THE PROBLEM
Select all lines in the records that include "inside".

BEGIN

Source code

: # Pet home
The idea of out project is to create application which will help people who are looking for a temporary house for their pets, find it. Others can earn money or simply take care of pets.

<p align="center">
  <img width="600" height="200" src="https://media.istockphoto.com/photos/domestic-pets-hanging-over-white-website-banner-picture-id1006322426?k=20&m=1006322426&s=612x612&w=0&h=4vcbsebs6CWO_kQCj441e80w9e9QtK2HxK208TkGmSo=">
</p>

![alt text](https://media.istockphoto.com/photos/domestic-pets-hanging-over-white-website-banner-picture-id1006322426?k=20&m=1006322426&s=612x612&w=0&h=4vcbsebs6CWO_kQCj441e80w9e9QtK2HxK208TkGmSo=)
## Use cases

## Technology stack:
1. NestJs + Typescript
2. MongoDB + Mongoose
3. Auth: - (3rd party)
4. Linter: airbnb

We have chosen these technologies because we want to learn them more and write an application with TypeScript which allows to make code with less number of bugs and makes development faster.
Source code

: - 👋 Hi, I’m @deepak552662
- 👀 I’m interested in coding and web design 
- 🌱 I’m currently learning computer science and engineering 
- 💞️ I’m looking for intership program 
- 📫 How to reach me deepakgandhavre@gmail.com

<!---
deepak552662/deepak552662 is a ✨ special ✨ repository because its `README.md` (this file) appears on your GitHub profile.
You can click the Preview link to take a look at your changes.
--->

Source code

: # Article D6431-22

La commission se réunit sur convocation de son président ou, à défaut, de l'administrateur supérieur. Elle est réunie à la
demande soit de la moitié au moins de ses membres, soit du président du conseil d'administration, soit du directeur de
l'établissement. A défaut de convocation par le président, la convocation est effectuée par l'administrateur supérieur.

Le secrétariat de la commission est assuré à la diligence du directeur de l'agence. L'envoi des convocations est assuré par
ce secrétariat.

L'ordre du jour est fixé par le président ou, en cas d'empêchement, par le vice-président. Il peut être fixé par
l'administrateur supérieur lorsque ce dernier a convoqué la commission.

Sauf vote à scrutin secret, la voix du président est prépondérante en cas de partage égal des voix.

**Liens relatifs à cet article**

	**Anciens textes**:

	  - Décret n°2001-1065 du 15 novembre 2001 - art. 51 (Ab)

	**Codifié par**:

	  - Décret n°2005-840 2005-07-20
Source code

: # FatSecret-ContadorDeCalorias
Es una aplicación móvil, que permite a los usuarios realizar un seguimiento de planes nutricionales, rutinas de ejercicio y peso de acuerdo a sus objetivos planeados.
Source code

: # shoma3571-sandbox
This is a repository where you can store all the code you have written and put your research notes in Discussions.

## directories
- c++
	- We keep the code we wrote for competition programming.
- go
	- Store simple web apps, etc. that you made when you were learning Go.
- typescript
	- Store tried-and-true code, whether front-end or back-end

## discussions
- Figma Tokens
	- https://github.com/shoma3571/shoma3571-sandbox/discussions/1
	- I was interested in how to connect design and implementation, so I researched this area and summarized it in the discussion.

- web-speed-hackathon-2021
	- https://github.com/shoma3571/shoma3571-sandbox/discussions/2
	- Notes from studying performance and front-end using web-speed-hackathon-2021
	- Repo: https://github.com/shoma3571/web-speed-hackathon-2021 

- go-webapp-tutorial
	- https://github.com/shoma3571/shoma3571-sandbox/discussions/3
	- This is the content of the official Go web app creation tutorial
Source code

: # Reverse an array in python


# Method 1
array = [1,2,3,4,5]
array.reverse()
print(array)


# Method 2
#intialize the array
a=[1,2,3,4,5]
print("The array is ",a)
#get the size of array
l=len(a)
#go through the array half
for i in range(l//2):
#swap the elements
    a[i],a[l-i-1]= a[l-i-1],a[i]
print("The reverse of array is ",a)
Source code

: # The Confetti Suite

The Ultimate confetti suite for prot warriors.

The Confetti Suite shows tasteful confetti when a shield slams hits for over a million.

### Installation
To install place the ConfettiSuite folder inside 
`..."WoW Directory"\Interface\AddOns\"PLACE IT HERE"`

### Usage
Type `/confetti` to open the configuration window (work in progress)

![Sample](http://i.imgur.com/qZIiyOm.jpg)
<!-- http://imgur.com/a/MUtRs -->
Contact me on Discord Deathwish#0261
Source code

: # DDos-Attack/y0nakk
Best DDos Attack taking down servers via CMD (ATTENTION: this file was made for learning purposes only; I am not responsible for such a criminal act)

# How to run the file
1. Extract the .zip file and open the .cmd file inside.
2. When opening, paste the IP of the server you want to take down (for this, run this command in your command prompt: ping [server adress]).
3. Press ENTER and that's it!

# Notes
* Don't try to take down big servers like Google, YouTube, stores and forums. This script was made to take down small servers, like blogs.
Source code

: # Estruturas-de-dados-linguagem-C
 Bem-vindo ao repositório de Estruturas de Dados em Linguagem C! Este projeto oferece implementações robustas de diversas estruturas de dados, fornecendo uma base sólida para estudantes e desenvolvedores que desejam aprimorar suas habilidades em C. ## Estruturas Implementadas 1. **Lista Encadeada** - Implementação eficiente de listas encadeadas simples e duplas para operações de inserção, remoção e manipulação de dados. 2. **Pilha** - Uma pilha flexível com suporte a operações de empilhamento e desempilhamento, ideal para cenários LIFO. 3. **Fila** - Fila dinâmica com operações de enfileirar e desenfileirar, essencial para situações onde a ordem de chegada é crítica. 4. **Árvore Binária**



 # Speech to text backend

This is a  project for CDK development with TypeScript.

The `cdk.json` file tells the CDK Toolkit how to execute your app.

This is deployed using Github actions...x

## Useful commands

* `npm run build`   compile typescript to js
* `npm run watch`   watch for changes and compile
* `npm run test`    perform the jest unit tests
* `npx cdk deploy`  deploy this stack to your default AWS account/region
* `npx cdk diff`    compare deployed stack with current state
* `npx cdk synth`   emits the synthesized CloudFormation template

END

EXERCISE RESULT
To install place the ConfettiSuite folder inside 
1. Extract the .zip file and open the .cmd file inside.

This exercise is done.